AIM OF THE EXERCISE:
From the entries that follow, copy each line containing the word "parseInt".

SOURCE DATA:
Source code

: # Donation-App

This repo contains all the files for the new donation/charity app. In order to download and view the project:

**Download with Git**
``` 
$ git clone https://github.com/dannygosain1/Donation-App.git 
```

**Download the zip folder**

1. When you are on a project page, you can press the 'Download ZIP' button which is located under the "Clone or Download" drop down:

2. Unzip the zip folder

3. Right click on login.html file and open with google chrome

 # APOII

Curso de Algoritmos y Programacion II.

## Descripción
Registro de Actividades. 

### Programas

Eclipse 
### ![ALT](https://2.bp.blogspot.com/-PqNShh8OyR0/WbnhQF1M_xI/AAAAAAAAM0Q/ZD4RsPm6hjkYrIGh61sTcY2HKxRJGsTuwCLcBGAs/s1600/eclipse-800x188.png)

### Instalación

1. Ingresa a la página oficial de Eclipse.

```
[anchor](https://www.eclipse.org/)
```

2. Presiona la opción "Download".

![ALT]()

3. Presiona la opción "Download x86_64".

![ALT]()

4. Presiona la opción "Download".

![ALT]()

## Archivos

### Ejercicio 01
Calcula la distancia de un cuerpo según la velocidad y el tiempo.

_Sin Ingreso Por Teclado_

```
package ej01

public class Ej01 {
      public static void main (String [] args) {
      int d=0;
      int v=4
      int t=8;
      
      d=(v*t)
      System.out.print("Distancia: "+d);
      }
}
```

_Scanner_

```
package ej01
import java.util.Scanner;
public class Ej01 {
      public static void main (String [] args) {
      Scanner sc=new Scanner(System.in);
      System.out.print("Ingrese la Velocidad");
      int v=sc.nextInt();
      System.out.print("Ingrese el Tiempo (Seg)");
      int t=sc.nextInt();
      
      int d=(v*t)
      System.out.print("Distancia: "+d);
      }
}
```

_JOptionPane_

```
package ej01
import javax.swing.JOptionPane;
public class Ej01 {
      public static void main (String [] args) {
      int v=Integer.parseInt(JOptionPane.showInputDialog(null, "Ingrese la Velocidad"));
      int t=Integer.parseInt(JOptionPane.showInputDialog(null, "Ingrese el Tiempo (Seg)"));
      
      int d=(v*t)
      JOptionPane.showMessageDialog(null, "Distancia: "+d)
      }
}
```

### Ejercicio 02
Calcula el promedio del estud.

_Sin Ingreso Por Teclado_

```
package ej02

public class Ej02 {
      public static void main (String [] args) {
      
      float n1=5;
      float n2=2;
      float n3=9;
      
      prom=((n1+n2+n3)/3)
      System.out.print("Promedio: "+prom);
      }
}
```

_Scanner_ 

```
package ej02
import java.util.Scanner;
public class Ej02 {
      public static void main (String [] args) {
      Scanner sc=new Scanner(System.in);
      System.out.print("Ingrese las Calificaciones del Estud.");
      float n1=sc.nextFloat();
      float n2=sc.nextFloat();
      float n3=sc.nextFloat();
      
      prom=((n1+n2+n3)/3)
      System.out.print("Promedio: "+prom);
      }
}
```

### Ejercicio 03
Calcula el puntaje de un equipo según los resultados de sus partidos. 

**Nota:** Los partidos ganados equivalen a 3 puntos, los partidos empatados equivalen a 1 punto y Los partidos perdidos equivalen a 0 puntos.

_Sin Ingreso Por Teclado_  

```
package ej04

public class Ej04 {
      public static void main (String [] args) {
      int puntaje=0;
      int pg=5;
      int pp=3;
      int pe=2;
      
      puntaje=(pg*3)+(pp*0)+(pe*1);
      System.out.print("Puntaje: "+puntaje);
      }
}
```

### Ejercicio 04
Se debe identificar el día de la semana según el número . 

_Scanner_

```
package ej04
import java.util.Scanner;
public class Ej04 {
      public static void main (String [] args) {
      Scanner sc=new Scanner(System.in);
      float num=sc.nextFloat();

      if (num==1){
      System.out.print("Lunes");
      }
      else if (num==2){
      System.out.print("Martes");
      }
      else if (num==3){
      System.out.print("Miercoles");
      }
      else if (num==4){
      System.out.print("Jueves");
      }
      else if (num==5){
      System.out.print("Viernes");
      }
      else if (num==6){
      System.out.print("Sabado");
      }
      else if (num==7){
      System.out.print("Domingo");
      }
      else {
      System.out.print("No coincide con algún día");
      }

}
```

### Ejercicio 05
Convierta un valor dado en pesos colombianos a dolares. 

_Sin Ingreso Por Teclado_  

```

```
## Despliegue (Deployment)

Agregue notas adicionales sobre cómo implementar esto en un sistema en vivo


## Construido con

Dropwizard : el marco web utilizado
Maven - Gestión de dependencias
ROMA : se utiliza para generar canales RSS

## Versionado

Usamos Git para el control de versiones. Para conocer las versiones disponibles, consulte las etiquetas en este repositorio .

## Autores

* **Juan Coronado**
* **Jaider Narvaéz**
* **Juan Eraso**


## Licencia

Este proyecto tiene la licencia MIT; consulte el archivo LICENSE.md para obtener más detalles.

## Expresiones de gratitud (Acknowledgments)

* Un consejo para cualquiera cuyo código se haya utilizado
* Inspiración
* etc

RESULT OF THE EXERCISE:
      int v=Integer.parseInt(JOptionPane.showInputDialog(null, "Ingrese la Velocidad"));
      int t=Integer.parseInt(JOptionPane.showInputDialog(null, "Ingrese el Tiempo (Seg)"));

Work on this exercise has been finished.